(Saved entries)
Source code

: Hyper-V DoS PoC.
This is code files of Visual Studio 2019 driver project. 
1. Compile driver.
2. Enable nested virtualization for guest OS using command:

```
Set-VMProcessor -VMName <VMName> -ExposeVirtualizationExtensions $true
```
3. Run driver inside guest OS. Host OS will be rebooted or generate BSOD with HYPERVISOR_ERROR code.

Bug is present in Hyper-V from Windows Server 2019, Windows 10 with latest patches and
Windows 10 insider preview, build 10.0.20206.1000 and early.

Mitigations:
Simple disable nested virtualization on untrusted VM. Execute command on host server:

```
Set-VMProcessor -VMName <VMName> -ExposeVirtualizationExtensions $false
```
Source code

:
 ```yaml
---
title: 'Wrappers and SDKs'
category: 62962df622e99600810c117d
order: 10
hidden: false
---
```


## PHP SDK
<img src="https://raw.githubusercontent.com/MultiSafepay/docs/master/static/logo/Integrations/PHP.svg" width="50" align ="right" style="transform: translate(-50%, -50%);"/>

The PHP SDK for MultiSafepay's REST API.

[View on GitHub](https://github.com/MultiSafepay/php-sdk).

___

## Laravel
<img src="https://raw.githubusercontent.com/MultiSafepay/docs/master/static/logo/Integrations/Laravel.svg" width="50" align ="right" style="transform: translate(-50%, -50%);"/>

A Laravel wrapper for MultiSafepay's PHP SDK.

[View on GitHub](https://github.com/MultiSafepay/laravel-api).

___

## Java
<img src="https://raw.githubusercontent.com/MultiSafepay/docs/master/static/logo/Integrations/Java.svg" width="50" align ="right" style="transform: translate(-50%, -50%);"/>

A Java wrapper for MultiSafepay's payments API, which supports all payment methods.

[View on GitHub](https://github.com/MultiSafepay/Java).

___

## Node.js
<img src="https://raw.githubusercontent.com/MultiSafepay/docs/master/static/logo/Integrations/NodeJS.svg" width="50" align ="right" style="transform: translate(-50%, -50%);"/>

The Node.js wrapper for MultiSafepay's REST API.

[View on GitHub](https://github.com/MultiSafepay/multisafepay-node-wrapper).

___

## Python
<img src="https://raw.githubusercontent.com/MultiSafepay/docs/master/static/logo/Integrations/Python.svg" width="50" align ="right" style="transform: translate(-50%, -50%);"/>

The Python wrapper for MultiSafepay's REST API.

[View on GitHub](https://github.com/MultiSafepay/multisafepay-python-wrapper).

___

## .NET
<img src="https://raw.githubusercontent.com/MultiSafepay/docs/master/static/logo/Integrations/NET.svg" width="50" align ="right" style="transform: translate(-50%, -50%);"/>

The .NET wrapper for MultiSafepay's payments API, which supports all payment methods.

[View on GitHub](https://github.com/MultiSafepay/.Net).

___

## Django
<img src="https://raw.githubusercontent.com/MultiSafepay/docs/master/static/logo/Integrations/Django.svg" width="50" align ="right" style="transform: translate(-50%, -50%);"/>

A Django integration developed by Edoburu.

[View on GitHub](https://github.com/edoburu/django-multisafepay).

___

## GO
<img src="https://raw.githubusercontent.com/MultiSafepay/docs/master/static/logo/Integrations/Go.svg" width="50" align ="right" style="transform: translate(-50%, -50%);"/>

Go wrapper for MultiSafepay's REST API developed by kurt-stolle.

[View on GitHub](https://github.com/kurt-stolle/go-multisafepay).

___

**Problem to solve**
All lines above that hold the string "nested" should be copied.

**Solution**
2. Enable nested virtualization for guest OS using command:
Simple disable nested virtualization on untrusted VM. Execute command on host server:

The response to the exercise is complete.